Hommage à Emile Gardaz, poète et conteur vaudois

Nous nous sommes rencontrés une seule fois: c'était "au Comptoir", où tu animais un jeu radiophonique auquel je participais, je devais avoir quatorze ou quinze ans. Tu ne m'as donc pas connu. Mais tu n'aurais pu connaître tous ceux qui t'écoutaient, et tu les as pourtant si bien décrits, et aimés.
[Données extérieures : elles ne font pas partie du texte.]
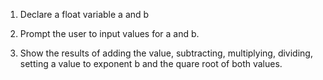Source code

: 1. Declare a float variable a and b

2. Prompt the user to input values for a and b.

3. Show the results of adding the value, subtracting, multiplying, dividing, setting a value to exponent b and the quare root of both values.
Emile, tu étais un homme de la terre, de ta terre, celle du milieu, "ni du nord, ni du sud, bien au contraire", celle du "juste milieu". D'Echallens, ton lieu de naissance, tu aimais à dire que c'était "quelque part entre le Saint-Laurent et le Fleuve Jaune", et le nom de ton village d'origine, Villars-le-Terroir, nous révèle déjà tout le programme. Tes origines, c'est la plaine, le "Gros-de-Vaud", juste à mi-chemin du Jura et des Alpes.

Et pourtant cette plaine n'est pas plate: elle est toute en collines, en bosses surgissant à une mi-saison qui dure longtemps chez toi, oh pas du brouillard, ce serait beaucoup dire, mais émergeant ci et là d'une écharpe de brume, laissant la courbe d'un pâturage briller au soleil, pas trop longtemps…

Cette terre du milieu, c'est aussi celle du partage des eaux. Celle où des rivières trouvent leurs sources presque par hasard, et filent en de multiples virages, jamais tout droit, les unes vers le nord, les autres vers le sud. Le Talent et l'Orbe naissent là et finiront, après avoir traversé les lacs de Neuchâtel et de Bienne, l'Aare et le Rhin, dans la Mer du Nord, quelque part en Hollande, au milieu des tulipes.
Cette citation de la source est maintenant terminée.